A stroke of approximately 0.00 angstroms is controlled by a predetermined growth time based on the growth rate of the film (approximately several tens to hundreds of angstroms per hour). The structure of the film is not limited to either graphite or diamond-like, but may be a mixture of both or a green layer.By doing so, a protective film with both lubricity and abrasion resistance can be created. Moreover, this can be easily created by controlling the gas pressure inside the sample chamber 41. The above-described embodiments and film production methods are merely examples for embodying the present invention, and magnetic disks may be coated with graphite-like or diamond-like materials containing both carbon as a main component. Needless to say, the features of the present invention can be achieved in both cases.

As explained above, by providing a film mainly composed of carbon on the entire surface or a part of the surface of the magnetic disk,
A magnetic disk that is resistant to wear due to collision with a magnetic head can be achieved.

[Brief explanation of the drawing]

Figures 1 to 3 are diagrams showing embodiments of the present invention.
4 is a plan view, b is a cross-sectional view XX′ thereof, and FIG. 4 is a schematic diagram showing an example of a carbon-based film manufacturing apparatus. 11, 21...magnetic disk, 12, 22...
・Substrate, 13, 23...Magnetic film, 14, 24・
...Carbon-based film, 31...Needle valve, 32...Air pipe, 33,35...
Carbon electrode, 34, 36, 40... Electrode, 37.
...Ionization chamber, 38...Aperture, 39.
...Sample stand, 41...Sample chamber, 42,43...
...Vacuum exhaust port, 44...Coil.

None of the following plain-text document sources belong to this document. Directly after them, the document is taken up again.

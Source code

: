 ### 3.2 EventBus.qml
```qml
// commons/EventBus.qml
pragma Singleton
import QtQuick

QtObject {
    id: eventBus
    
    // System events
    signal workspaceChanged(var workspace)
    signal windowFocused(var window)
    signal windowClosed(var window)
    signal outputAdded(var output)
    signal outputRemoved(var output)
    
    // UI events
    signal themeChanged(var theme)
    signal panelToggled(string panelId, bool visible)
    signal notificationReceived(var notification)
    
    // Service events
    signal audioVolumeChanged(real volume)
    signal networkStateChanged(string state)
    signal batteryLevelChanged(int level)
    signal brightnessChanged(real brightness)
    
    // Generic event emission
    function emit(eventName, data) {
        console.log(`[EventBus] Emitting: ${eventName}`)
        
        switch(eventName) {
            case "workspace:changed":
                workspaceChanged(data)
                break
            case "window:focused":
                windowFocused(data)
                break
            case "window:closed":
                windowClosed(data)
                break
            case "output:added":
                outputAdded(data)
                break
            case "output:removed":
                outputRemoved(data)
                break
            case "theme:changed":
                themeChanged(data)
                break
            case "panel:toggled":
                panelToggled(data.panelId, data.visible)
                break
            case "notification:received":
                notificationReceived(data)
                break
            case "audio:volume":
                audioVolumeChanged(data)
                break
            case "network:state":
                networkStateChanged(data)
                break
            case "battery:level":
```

Figure 1 Figure 2 Figure 3 Figure 4

Claims (1)

[Claims] 1. A thin film in which a graphite-like carbon thin film, a diamond-like carbon thin film, and a graphite-like carbon thin film and a diamond-like carbon thin film are alternately stacked on the surface. Alternatively, a magnetic disk characterized in that it is provided with a protective film made of either a thin film containing a mixture of graphite-like carbon and diamond-like carbon. 2. The magnetic disk according to claim 1, wherein a protective film is provided on the entire surface of the magnetic film. 3. The magnetic disk according to claim 1, wherein the protective film is provided only in areas of the surface of the magnetic film where collision friction with the magnetic disk is likely to occur, or is provided thicker than in other areas. 4. A magnetic disk according to claim 1, wherein the protective film is provided in an area where friction with the magnetic head is likely to occur and where there is no magnetic film.